# Moving from Linux to FreeBSD



## towelfox (Jan 30, 2010)

I've been experimenting with FreeBSD on and off for several years but I've always found my way back to Linux because something didn't work for me - Usually Flash or my wireless card (wpi) - Quite possibly because I didn't read the manual properly, but it was a hassle.

This week I have been trying again with 8-Stable, and everything I have wanted to do has worked well. I am particularly impressed with Linux compatibility. Flash in native Firefox works well but it has been flawless when using linux-firefox.

Overall, I'd say my laptop feels more responsive using FreeBSD than it did under Arch Linux with a similar configuration (KDE4 + desktop effects + more browser windows than I really need).

Thank you to everyone who has made this possible.  I will look for some way to contribute in the future.


----------



## klanger (Jan 30, 2010)

> Overall, I'd say my laptop feels more responsive using FreeBSD than it did under Arch Linux with a similar configuration (KDE4 + desktop effects + more browser windows than I really need).



yeah, I've felt the same thing - but with gnome 



> Thank you to everyone who has made this possible. I will look for some way to contribute in the future.



+1


----------



## dennylin93 (Jan 30, 2010)

My computer used to freeze or lag a bit as well when I used Windows. Now it rarely happens.


----------



## caesius (Jan 30, 2010)

towelfox said:
			
		

> I've been experimenting with FreeBSD on and off for several years but I've always found my way back to Linux because something didn't work for me - Usually Flash or my wireless card (wpi) - Quite possibly because I didn't read the manual properly, but it was a hassle.
> 
> This week I have been trying again with 8-Stable, and everything I have wanted to do has worked well. I am particularly impressed with Linux compatibility. Flash in native Firefox works well but it has been flawless when using linux-firefox.
> 
> ...



In my experience, a lot of the time a *problem* I was having under FreeBSD turned out to be something very simple.

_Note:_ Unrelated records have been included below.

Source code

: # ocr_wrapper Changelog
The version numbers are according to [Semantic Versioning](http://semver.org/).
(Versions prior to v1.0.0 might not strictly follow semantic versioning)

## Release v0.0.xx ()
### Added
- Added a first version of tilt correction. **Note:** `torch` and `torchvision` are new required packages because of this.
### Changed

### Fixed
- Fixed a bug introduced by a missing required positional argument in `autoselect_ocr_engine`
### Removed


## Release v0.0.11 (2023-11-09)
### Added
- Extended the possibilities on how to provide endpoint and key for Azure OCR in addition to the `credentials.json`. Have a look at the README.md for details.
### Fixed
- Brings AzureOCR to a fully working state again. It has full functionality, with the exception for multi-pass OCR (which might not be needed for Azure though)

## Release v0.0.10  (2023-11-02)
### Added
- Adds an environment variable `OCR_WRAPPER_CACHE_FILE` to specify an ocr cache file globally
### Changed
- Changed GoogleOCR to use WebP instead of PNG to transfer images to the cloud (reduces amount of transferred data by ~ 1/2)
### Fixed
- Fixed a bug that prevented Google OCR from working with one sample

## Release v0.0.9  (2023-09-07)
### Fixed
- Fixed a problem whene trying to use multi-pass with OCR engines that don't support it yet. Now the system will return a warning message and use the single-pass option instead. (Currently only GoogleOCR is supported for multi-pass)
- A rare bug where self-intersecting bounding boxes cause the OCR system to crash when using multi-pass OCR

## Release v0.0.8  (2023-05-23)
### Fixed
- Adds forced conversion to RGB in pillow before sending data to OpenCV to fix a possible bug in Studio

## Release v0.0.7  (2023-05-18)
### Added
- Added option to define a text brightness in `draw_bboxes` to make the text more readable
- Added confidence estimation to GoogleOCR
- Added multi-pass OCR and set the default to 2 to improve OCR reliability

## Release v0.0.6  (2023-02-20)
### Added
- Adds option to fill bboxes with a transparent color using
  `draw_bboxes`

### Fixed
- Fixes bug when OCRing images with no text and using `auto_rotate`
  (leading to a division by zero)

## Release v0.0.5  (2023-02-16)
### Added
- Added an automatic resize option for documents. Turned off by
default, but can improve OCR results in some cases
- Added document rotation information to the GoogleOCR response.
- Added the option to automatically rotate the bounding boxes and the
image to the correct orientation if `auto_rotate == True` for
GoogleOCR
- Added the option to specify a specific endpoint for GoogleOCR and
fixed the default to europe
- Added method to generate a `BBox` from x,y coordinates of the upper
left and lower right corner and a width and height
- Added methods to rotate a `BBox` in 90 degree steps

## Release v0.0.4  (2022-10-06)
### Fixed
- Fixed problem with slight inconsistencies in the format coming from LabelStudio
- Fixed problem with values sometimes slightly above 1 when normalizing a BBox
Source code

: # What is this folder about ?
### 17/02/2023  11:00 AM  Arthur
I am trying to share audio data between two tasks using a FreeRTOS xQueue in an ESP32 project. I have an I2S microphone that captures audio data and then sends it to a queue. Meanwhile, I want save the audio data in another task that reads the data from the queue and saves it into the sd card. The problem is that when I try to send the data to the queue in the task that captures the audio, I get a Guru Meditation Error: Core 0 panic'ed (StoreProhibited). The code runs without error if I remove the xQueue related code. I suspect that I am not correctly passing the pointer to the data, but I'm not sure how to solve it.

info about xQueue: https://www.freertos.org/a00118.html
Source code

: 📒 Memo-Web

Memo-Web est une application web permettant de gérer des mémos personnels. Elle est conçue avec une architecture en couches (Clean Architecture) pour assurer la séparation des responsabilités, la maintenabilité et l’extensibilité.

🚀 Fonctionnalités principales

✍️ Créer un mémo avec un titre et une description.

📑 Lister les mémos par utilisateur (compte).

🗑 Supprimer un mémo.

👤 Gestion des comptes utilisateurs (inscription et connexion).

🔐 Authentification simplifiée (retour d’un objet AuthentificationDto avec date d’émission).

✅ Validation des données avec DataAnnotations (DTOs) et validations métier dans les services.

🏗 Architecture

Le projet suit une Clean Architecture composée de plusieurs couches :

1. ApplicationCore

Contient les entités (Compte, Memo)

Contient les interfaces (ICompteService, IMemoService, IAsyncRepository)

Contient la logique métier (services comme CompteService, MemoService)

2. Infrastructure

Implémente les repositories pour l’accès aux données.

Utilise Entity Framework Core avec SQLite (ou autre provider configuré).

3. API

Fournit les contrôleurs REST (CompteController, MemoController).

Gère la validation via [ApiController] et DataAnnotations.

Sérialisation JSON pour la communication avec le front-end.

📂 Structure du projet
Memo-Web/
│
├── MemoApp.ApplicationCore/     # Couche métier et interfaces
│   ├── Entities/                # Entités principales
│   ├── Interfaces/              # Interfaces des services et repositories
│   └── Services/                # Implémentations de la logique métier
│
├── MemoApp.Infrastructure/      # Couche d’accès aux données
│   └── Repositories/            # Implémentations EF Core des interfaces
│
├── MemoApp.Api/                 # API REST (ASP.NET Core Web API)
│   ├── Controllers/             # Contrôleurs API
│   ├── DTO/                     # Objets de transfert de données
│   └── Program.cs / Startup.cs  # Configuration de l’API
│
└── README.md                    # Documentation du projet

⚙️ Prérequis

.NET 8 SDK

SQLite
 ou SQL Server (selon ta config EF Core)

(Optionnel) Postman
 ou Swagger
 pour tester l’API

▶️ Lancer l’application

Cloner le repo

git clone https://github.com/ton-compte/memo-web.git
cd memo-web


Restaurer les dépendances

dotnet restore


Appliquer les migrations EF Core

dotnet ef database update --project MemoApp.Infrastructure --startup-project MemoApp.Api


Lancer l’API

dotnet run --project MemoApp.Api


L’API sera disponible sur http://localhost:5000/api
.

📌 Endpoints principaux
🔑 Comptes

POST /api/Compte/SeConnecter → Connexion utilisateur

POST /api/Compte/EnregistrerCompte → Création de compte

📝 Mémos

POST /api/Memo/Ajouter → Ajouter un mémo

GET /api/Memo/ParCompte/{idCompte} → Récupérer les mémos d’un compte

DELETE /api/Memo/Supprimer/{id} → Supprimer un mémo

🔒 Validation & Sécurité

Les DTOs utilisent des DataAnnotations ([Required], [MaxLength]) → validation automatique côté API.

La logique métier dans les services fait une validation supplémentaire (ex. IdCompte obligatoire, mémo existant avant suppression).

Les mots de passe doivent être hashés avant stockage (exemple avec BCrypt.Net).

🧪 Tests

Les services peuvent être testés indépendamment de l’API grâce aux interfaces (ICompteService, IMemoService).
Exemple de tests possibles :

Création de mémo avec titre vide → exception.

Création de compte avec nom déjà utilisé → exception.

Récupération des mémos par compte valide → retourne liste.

Some problems have frustrated the hell out of my but eventually it gets solved and at the end of it you're glad to be still running such a brilliant OS.

Best of luck and I hope you decide to stick with FreeBSD.


----------



## vermaden (Jan 30, 2010)

towelfox said:
			
		

> I've been experimenting with FreeBSD on and off for several years but I've always found my way back to Linux because something didn't work for me - Usually Flash or my wireless card (wpi) - Quite possibly because I didn't read the manual properly, but it was a hassle.



Check this for wireless with *wpi*:
http://forums.freebsd.org/showthread.php?t=6443


----------